ABSTRACT
One type of biological data that needs more quantitative analytical tools is particulate trajectories. This type of data appears in many different contexts and across scales in biology: from the trajectory of bacteria performing chemotaxis to the mobility of ms2 spots within nuclei. Presently, most analyses performed on data of this nature has been limited to mean square displacement (MSD) analyses. While simple, MSD analysis has several pitfalls, including difficulty in selecting between competing models, handling systems with multiple distinct sub-populations, and parameter extraction from limited time-series data. Here, we provide an alternative to MSD analysis using the jump distance distribution (JDD).
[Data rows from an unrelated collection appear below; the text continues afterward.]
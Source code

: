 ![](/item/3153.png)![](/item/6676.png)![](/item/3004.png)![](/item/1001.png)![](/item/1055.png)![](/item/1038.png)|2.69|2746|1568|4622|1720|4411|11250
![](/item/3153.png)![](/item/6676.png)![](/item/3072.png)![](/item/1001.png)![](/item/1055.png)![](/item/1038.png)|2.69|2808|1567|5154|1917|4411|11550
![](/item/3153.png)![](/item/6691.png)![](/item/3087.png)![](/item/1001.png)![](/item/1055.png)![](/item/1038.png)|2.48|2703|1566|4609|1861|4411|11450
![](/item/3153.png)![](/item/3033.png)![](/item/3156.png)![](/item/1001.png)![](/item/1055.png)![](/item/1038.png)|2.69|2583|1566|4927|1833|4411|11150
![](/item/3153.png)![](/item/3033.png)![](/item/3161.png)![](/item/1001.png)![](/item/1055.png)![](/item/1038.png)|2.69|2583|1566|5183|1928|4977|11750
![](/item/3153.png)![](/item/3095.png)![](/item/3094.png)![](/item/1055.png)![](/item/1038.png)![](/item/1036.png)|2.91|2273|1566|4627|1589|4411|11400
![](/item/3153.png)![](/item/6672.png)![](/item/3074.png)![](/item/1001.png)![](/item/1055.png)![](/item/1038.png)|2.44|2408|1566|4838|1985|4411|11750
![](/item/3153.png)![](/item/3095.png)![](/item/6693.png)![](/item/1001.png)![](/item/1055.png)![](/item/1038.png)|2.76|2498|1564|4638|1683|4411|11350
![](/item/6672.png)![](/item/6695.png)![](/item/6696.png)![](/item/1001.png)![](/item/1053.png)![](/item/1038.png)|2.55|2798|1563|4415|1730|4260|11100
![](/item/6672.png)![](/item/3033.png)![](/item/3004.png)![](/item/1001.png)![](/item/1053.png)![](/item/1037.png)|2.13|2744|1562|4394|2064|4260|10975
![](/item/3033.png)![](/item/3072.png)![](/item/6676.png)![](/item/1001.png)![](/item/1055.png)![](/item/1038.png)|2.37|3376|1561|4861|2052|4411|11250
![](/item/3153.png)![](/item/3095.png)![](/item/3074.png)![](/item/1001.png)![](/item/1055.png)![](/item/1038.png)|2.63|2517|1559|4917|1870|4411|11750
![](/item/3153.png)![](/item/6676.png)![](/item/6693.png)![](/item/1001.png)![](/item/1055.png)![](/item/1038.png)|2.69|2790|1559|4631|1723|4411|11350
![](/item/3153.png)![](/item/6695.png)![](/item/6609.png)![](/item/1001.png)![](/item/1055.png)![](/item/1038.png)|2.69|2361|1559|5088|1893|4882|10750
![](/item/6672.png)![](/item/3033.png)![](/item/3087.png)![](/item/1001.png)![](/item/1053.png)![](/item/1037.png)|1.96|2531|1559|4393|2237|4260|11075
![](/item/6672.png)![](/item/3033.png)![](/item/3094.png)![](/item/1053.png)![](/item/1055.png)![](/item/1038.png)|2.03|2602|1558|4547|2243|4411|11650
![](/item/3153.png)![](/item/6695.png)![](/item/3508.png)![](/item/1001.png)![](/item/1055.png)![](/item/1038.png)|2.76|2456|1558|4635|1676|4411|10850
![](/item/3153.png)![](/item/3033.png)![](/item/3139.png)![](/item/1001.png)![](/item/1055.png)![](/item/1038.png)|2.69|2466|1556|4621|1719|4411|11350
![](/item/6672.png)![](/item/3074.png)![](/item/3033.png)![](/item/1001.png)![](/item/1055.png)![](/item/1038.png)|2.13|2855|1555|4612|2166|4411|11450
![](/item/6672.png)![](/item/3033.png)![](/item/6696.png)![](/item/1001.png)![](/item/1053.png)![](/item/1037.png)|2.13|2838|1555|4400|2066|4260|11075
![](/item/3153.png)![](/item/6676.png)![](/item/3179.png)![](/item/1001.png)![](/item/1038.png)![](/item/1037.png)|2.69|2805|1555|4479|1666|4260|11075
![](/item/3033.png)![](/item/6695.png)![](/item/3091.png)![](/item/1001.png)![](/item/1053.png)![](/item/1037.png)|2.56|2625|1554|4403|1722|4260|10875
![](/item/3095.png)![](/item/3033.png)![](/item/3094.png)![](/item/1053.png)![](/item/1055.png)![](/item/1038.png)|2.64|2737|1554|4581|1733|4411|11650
The JDD resolves several issues: one can select between competing models of motion, have composite models that allow for multiple populations, and have improved error bounds on parameter estimates when data is limited. A major consequence is that you can perform analyses using a fraction of the data required to get similar results using MSD analyses, thereby giving access to a larger range of temporal dynamics when the underlying stochastic process is not stationary. In this paper, we construct and validate a derivation of the JDD for different transport models, explore the dependence on dimensionality of the process, and implement a parameter estimation and model selection scheme. We demonstrate the power of this scheme through an analysis of bacterial chemotaxis data, highlighting the interpretation of results and improvements upon MSD analysis. We expect that our proposed scheme provides quantitative insights into a broad spectrum of biological phenomena requiring analysis of particulate trajectories.
Footnotes
Addition of application to experimental data and more comparison between JDD and MSD. General revisions and some material moved to supplemental material.